Here in Erewhon the ascent of man continues apace. Each year brings further evidence of our continuing evolution into the true heirs of the planet (this bit of it anyway). Undaunted by the news that the billions allocated to improving the computational experience of all had run out shy of our borders, we have still managed to add value to our performance compared to last year by Thinking Outside The Box. That is, we decided that if we can't do anything about the slowness of the box in front of us, we'd meet our data entry targets by another means.
Reckoning that we usually know why our patients are coming in to consult us, and that when we don't their problems tend to insignificance anyway, we agreed there was scope for innovation in the pursuit of efficiencies. Doctors and nurses at our surgeries can now be found entering consultation details as their patients are still hobbling along from the waiting room. We don't break off when the patient eventually arrives either. Indeed, the more adventurous among us are also busy perfecting the art of touch-typing while performing intimate examinations, although this has led to the odd soiled keyboard incident.
The populace has become so accustomed to innovation that hardly anyone comments on changes that take place. In fact, a recent trend is to find patients a little stroppy when they find something that has not changed, for example when they come along ill with the 'flu and find we are still unable to help with such illnesses.
Given my own workplace experience of constant, incremental, year-on-year improvement, it is a surprise to me when I come across others less tuned in to the Zeitgeist. The whole educational experience in Erewhon is about to undergo a major overhaul and yet, at a recent school governors' meeting, I was surprised to observe the level of confusion surrounding the benefits. It ought to be fairly obvious that a major investment in new school buildings and equipment will be prefaced by the closure of quite a lot of them. That special teams will be created to coordinate the process of closures and the moving of the children to temporary portakabin classrooms at their new schools elsewhere ought to be reassurance enough. Especially when the whole project is entitled ‘Putting the Learner First’.

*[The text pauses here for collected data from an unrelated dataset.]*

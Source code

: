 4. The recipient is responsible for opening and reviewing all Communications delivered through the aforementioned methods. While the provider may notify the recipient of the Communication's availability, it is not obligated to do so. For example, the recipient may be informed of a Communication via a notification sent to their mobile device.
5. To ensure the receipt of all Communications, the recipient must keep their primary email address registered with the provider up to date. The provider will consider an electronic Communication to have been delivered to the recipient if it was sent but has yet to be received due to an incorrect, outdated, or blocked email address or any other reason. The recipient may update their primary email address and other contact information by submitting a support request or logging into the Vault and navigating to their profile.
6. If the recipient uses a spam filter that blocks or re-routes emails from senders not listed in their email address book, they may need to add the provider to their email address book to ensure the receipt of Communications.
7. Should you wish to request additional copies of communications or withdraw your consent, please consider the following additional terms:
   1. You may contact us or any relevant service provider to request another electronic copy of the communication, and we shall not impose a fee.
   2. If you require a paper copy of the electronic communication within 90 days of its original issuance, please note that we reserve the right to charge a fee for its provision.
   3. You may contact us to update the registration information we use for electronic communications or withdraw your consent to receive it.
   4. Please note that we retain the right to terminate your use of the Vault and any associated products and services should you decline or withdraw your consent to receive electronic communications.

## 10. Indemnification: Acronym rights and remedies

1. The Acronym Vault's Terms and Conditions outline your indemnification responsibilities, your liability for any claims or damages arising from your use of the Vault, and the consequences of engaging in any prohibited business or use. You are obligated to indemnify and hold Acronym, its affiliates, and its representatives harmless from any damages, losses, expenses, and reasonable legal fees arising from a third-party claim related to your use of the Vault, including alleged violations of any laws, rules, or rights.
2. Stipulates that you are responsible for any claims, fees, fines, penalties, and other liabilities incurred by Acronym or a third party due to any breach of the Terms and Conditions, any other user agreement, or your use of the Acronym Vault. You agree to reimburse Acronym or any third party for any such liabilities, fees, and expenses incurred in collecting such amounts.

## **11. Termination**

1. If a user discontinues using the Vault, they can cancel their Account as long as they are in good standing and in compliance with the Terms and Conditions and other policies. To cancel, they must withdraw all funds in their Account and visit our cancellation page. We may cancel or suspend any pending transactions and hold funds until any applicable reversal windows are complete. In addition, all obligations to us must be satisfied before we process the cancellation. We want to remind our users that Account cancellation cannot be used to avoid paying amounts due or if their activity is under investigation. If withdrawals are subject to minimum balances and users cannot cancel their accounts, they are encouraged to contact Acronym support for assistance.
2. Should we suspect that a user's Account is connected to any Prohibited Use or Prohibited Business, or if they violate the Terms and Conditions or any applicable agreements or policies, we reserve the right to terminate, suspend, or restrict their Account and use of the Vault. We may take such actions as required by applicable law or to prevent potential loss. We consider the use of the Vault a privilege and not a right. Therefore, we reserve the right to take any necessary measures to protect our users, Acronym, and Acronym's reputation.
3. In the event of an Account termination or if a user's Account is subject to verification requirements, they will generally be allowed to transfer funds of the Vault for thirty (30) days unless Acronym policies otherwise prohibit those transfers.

The other governors' doubts were compounded by the fact that a concurrent innovation — giving teachers protected time for lesson planning — was being funded by an uplift to schools' budgets. Evidently even here in Erewhon it is not so well understood as I had believed that uplift really means ‘opportunity to find further efficiencies’, rather than ‘more money’ as some would have you think. Anyway, after a chat about the evolving role of teaching auxiliaries, the meeting ended on a positive note.
I was in the midst of yet another breakthrough a day or two after the governors' meeting when word came to me of some really cheering news. I was already feeling pleased, having discovered a sandwich toaster could warm the server up to operating speed in the mornings nearly half an hour quicker than the electric kettle (and without anyone needing to stand around to keep restarting it). It was one of my nursing colleagues who sidled up to say she was a little concerned about an old lady who, responding to a charity fundraising event at the practice, had handed in an empty envelope.
‘Might she be developing Alzheimer's?’, the nurse asked, concern etched on her face.
‘Don't be an ape’, I responded cheerfully, ‘she's quite sane I'm sure’.
‘Oh’, the nurse muttered, the penny dropping, ‘probably just trying to give the charity an uplift then’.
Heartened to find a patient so on-message as this, we celebrated with toasties and tea.
- © British Journal of General Practice, 2005.